Opinion
No. 1446.
November 12, 2009.
Order, Supreme Court, New York County (Edward H. Lehner, J.), entered June 16, 2008, which granted defendants' motion for summary judgment dismissing the complaint, unanimously affirmed, without costs.
Parker Waichman Alonso LLP, Great Neck (Ronni Robbins Kravatz of counsel), for appellants.
McMahon, Martine Gallagher, LLP, Brooklyn (Patrick W. Brophy of counsel), for respondents.
Before: Gonzalez, P.J., Andrias, Saxe, Renwick and Manzanet-Daniels, JJ.
It was raining on the afternoon of October 8, 2005, and all the passengers on the Gray Line double-decker bus were on the lower level. The injured plaintiff testified that he had been standing on the right passenger side, holding the guardrail, when the tour guide told him to step back from the doorway. There were no seats left. As he was talking to the guide, defendant driver slammed on the brakes and the bus, which had been moving about five miles per hour, stopped abruptly.
The driver testified that the bus was stopped at a red light at Madison Avenue and 52nd Street, and when the light turned green, he proceeded at five miles per hour, approximately two or three feet, when a cab "jumped in front of him. According to the driver, he applied the brakes with "medium" pressure.

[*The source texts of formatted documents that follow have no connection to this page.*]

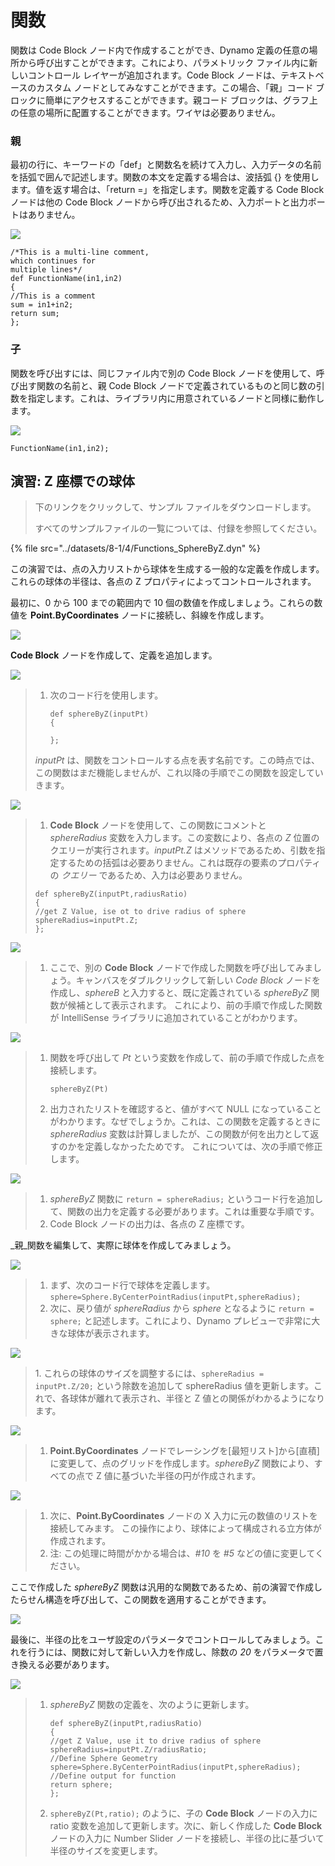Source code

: # 関数

関数は Code Block ノード内で作成することができ、Dynamo 定義の任意の場所から呼び出すことができます。これにより、パラメトリック ファイル内に新しいコントロール レイヤーが追加されます。Code Block ノードは、テキストベースのカスタム ノードとしてみなすことができます。この場合、「親」コード ブロックに簡単にアクセスすることができます。親コード ブロックは、グラフ上の任意の場所に配置することができます。ワイヤは必要ありません。

### 親

最初の行に、キーワードの「def」と関数名を続けて入力し、入力データの名前を括弧で囲んで記述します。関数の本文を定義する場合は、波括弧 {} を使用します。値を返す場合は、「return =」を指定します。関数を定義する Code Block ノードは他の Code Block ノードから呼び出されるため、入力ポートと出力ポートはありません。

![](<../images/8-1/4/functions parent def.jpg>)

```
/*This is a multi-line comment,
which continues for
multiple lines*/
def FunctionName(in1,in2)
{
//This is a comment
sum = in1+in2;
return sum;
};
```

### 子

関数を呼び出すには、同じファイル内で別の Code Block ノードを使用して、呼び出す関数の名前と、親 Code Block ノードで定義されているものと同じ数の引数を指定します。これは、ライブラリ内に用意されているノードと同様に動作します。

![](<../images/8-1/4/functions children call def.jpg>)

```
FunctionName(in1,in2);
```

## 演習: Z 座標での球体

> 下のリンクをクリックして、サンプル ファイルをダウンロードします。
>
> すべてのサンプルファイルの一覧については、付録を参照してください。

{% file src="../datasets/8-1/4/Functions_SphereByZ.dyn" %}

この演習では、点の入力リストから球体を生成する一般的な定義を作成します。これらの球体の半径は、各点の Z プロパティによってコントロールされます。

最初に、0 から 100 までの範囲内で 10 個の数値を作成しましょう。これらの数値を **Point.ByCoordinates** ノードに接続し、斜線を作成します。

![](<../images/8-1/4/functions - exercise - 01.jpg>)

**Code Block** ノードを作成して、定義を追加します。

![](<../images/8-1/4/functions - exercise - 02.jpg>)

> 1. 次のコード行を使用します。
>
>    ```
>    def sphereByZ(inputPt)
>    {
>    
>    };
>    ```
>
> _inputPt_ は、関数をコントロールする点を表す名前です。この時点では、この関数はまだ機能しませんが、これ以降の手順でこの関数を設定していきます。

![](<../images/8-1/4/functions - exercise - 03.jpg>)

> 1. **Code Block** ノードを使用して、この関数にコメントと _sphereRadius_ 変数を入力します。この変数により、各点の _Z_ 位置のクエリーが実行されます。_inputPt.Z_ はメソッドであるため、引数を指定するための括弧は必要ありません。これは既存の要素のプロパティの _クエリー_ であるため、入力は必要ありません。
>
> ```
> def sphereByZ(inputPt,radiusRatio)
> {
> //get Z Value, ise ot to drive radius of sphere
> sphereRadius=inputPt.Z;
> };
> ```

![](<../images/8-1/4/functions - exercise - 04.jpg>)

> 1. ここで、別の **Code Block** ノードで作成した関数を呼び出してみましょう。キャンバスをダブルクリックして新しい _Code Block_ ノードを作成し、_sphereB_ と入力すると、既に定義されている _sphereByZ_ 関数が候補として表示されます。 これにより、前の手順で作成した関数が IntelliSense ライブラリに追加されていることがわかります。

![](<../images/8-1/4/functions - exercise - 05.jpg>)

> 1. 関数を呼び出して _Pt_ という変数を作成して、前の手順で作成した点を接続します。
>
>    ```
>    sphereByZ(Pt)
>    ```
> 2. 出力されたリストを確認すると、値がすべて NULL になっていることがわかります。なぜでしょうか。これは、この関数を定義するときに _sphereRadius_ 変数は計算しましたが、この関数が何を出力として返すのかを定義しなかったためです。 これについては、次の手順で修正します。

![](<../images/8-1/4/functions - exercise - 06.jpg>)

> 1. _sphereByZ_ 関数に `return = sphereRadius;` というコード行を追加して、関数の出力を定義する必要があります。これは重要な手順です。
> 2. Code Block ノードの出力は、各点の Z 座標です。

_親_関数を編集して、実際に球体を作成してみましょう。

![](<../images/8-1/4/functions - exercise - 07.jpg>)

> 1. まず、次のコード行で球体を定義します。`sphere=Sphere.ByCenterPointRadius(inputPt,sphereRadius);`
> 2. 次に、戻り値が _sphereRadius_ から _sphere_ となるように `return = sphere;` と記述します。これにより、Dynamo プレビューで非常に大きな球体が表示されます。

![](<../images/8-1/4/functions - exercise - 08.jpg>)

> 1\. これらの球体のサイズを調整するには、`sphereRadius = inputPt.Z/20;` という除数を追加して sphereRadius 値を更新します。これで、各球体が離れて表示され、半径と Z 値との関係がわかるようになります。

![](<../images/8-1/4/functions - exercise - 09.jpg>)

> 1. **Point.ByCoordinates** ノードでレーシングを[最短リスト]から[直積]に変更して、点のグリッドを作成します。_sphereByZ_ 関数により、すべての点で Z 値に基づいた半径の円が作成されます。

![](<../images/8-1/4/functions - exercise - 10.jpg>)

> 1. 次に、**Point.ByCoordinates** ノードの X 入力に元の数値のリストを接続してみます。 この操作により、球体によって構成される立方体が作成されます。
> 2. 注: この処理に時間がかかる場合は、_#10_ を _#5_ などの値に変更してください。

ここで作成した _sphereByZ_ 関数は汎用的な関数であるため、前の演習で作成したらせん構造を呼び出して、この関数を適用することができます。

![](<../images/8-1/4/functions - exercise - 11.jpg>)

最後に、半径の比をユーザ設定のパラメータでコントロールしてみましょう。これを行うには、関数に対して新しい入力を作成し、除数の _20_ をパラメータで置き換える必要があります。

![](<../images/8-1/4/functions - exercise - 12.jpg>)

> 1. _sphereByZ_ 関数の定義を、次のように更新します。
>
>    ```
>    def sphereByZ(inputPt,radiusRatio)
>    {
>    //get Z Value, use it to drive radius of sphere
>    sphereRadius=inputPt.Z/radiusRatio;
>    //Define Sphere Geometry
>    sphere=Sphere.ByCenterPointRadius(inputPt,sphereRadius);
>    //Define output for function
>    return sphere;
>    };
>    ```
> 2. `sphereByZ(Pt,ratio);` のように、子の **Code Block** ノードの入力に ratio 変数を追加して更新します。次に、新しく作成した **Code Block** ノードの入力に Number Slider ノードを接続し、半径の比に基づいて半径のサイズを変更します。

Defendants invoked the emergency doctrine. In opposition, plaintiffs failed to adduce any evidence that the driver might have created the emergency or could have avoided a collision with the cab by taking some action other than applying his brakes ( see Brooks v New York City Tr. Auth., 19 AD3d 162). Nor did plaintiffs demonstrate that the stop was unusual or violent, and different from the jerks and lurches normally associated with urban bus travel ( cf. Urquhart v New York City Tr. Auth., 85 NY2d 828). Accordingly, there were no triable issues of fact as to defendants' alleged negligence.